## Your assignment
Begin at the top of the records and copy each line exactly. The line containing "- Contact form with email/phone" is the last one to include.

━━━ Supplied material

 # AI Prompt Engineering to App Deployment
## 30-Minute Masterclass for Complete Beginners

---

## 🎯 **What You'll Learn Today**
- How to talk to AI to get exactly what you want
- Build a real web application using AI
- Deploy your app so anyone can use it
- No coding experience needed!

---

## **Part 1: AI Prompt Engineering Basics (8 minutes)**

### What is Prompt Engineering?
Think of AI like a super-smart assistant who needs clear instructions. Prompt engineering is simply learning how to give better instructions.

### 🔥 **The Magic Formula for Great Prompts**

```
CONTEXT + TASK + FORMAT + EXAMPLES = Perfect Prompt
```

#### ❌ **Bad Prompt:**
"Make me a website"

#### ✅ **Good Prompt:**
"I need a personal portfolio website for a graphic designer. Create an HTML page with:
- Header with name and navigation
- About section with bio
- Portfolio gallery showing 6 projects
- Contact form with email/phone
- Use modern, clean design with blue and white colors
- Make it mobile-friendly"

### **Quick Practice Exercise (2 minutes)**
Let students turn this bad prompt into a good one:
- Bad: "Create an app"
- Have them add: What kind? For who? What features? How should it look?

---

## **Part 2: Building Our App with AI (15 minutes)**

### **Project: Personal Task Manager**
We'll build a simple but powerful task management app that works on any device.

━━━━━━

## Response for this exercise
 # AI Prompt Engineering to App Deployment
## 30-Minute Masterclass for Complete Beginners

---

## 🎯 **What You'll Learn Today**
- How to talk to AI to get exactly what you want
- Build a real web application using AI
- Deploy your app so anyone can use it
- No coding experience needed!

---

## **Part 1: AI Prompt Engineering Basics (8 minutes)**

### What is Prompt Engineering?
Think of AI like a super-smart assistant who needs clear instructions. Prompt engineering is simply learning how to give better instructions.

### 🔥 **The Magic Formula for Great Prompts**

```
CONTEXT + TASK + FORMAT + EXAMPLES = Perfect Prompt
```

#### ❌ **Bad Prompt:**
"Make me a website"

#### ✅ **Good Prompt:**
"I need a personal portfolio website for a graphic designer. Create an HTML page with:
- Header with name and navigation
- About section with bio
- Portfolio gallery showing 6 projects
- Contact form with email/phone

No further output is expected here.